## ABOUT THIS EXERCISE
In the records that follow, locate every line with "which" and extract it.

## STUDY MATERIAL
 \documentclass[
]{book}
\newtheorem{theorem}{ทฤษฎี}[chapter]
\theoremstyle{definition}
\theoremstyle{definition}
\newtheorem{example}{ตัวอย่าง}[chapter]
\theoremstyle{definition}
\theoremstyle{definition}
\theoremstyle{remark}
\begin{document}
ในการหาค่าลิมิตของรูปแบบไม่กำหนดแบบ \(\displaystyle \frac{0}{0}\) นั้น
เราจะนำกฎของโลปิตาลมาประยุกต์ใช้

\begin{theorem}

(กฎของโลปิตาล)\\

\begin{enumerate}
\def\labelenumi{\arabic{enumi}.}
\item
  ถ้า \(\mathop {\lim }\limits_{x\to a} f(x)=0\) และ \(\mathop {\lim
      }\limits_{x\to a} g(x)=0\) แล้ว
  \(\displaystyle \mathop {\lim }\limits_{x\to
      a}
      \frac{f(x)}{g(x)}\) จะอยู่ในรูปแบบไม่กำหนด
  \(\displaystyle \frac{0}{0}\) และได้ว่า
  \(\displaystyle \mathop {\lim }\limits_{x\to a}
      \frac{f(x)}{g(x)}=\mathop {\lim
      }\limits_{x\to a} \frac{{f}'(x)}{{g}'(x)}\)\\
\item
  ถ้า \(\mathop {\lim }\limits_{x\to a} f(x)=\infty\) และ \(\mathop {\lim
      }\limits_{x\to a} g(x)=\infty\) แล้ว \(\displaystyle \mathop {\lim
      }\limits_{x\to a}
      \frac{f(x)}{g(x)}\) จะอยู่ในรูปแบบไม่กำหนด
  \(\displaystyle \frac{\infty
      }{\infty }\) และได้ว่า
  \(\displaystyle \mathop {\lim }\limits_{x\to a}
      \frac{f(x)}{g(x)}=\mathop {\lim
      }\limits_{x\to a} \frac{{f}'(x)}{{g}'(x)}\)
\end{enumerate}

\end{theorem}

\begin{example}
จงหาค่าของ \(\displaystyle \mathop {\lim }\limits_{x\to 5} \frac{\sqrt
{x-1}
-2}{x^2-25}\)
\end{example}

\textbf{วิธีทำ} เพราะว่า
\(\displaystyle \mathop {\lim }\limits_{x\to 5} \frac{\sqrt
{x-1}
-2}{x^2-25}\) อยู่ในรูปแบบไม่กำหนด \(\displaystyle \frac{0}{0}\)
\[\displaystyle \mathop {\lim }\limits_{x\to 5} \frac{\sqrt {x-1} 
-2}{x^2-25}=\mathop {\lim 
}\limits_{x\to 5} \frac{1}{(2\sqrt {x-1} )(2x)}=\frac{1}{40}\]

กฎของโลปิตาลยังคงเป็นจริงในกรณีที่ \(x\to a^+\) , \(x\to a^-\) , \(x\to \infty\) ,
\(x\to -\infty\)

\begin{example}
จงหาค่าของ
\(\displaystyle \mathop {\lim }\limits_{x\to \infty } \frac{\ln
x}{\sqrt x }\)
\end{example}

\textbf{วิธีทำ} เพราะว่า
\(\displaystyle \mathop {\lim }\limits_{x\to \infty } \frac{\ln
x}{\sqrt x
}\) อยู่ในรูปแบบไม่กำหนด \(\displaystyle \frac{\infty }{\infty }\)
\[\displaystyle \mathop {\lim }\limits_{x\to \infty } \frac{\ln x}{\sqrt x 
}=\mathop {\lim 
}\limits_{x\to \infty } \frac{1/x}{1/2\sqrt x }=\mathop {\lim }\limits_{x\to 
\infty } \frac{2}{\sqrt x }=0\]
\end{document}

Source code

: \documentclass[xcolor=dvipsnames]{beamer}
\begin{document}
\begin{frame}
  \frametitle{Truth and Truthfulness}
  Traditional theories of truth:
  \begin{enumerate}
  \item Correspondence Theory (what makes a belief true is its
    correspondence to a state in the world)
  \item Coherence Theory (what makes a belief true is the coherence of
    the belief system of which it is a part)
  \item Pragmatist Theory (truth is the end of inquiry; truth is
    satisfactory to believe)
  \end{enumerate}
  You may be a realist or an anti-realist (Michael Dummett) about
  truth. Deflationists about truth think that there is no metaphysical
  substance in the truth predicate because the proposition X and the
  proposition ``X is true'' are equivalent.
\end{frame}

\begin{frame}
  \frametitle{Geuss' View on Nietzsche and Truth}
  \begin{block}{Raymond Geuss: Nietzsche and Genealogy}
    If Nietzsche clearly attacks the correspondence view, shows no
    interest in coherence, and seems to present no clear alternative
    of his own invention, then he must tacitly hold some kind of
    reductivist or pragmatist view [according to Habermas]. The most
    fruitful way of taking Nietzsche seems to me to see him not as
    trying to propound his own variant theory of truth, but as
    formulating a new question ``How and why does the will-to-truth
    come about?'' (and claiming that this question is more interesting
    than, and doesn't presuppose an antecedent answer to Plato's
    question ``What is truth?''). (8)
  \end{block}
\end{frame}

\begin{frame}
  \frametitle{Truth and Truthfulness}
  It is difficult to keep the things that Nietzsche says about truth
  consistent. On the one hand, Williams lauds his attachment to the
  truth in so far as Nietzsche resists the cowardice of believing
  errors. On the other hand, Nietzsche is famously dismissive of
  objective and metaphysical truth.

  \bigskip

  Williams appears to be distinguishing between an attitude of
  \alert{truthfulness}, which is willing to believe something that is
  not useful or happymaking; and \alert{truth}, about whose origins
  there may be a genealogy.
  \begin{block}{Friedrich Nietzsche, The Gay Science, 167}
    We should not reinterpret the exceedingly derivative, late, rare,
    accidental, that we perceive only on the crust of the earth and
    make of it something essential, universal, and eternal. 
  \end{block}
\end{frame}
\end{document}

## WRITTEN ANSWER
    the belief system of which it is a part)
  \alert{truthfulness}, which is willing to believe something that is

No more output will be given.